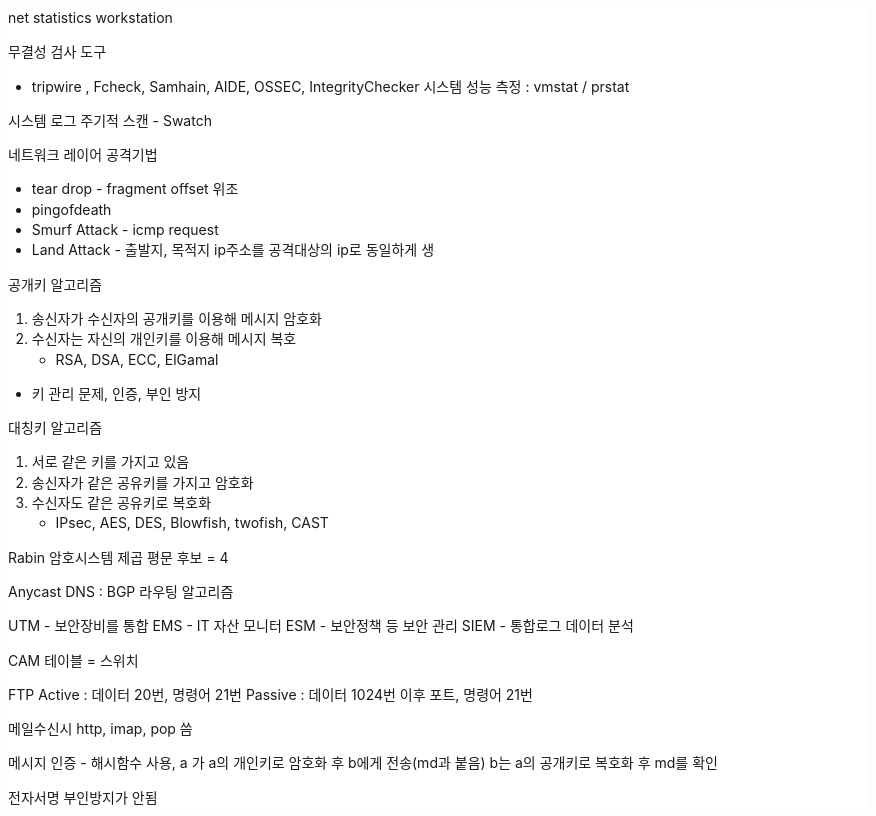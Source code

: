 net statistics workstation

무결성 검사 도구
- tripwire , Fcheck, Samhain, AIDE, OSSEC, IntegrityChecker
시스템 성능 측정 : vmstat / prstat

시스템 로그 주기적 스캔 - Swatch

네트워크 레이어 공격기법
- tear drop - fragment offset 위조
- pingofdeath
- Smurf Attack - icmp request 
- Land Attack - 출발지, 목적지 ip주소를 공격대상의 ip로 동일하게 생

공개키 알고리즘 
1. 송신자가 수신자의 공개키를 이용해 메시지 암호화
2. 수신자는 자신의 개인키를 이용해 메시지 복호
   - RSA, DSA, ECC, ElGamal
- 키 관리 문제, 인증, 부인 방지

대칭키 알고리즘
1. 서로 같은 키를 가지고 있음
2. 송신자가 같은 공유키를 가지고 암호화
3. 수신자도 같은 공유키로 복호화
   - IPsec, AES, DES, Blowfish, twofish, CAST

Rabin 암호시스템 제곱 평문 후보 = 4

Anycast DNS : BGP 라우팅 알고리즘

UTM - 보안장비를 통합
EMS - IT 자산 모니터
ESM - 보안정책 등 보안 관리
SIEM - 통합로그 데이터 분석

CAM 테이블 = 스위치

FTP 
Active : 데이터 20번, 명령어 21번
Passive : 데이터 1024번 이후 포트, 명령어 21번

메일수신시 http, imap, pop 씀

메시지 인증 - 해시함수 사용, 
a 가 a의 개인키로 암호화 후 b에게 전송(md과 붙음)
b는 a의 공개키로 복호화 후 md를 확인

전자서명 부인방지가 안됨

# [To do]
Copy exactly, please, the span of lines that begins at the line with "1. 서로 같은 키를 가지고 있음" and ends at the last line of the data, both included.

# [Expected output]
1. 서로 같은 키를 가지고 있음
2. 송신자가 같은 공유키를 가지고 암호화
3. 수신자도 같은 공유키로 복호화
   - IPsec, AES, DES, Blowfish, twofish, CAST

Rabin 암호시스템 제곱 평문 후보 = 4

Anycast DNS : BGP 라우팅 알고리즘

UTM - 보안장비를 통합
EMS - IT 자산 모니터
ESM - 보안정책 등 보안 관리
SIEM - 통합로그 데이터 분석

CAM 테이블 = 스위치

FTP 
Active : 데이터 20번, 명령어 21번
Passive : 데이터 1024번 이후 포트, 명령어 21번

메일수신시 http, imap, pop 씀

메시지 인증 - 해시함수 사용, 
a 가 a의 개인키로 암호화 후 b에게 전송(md과 붙음)
b는 a의 공개키로 복호화 후 md를 확인

전자서명 부인방지가 안됨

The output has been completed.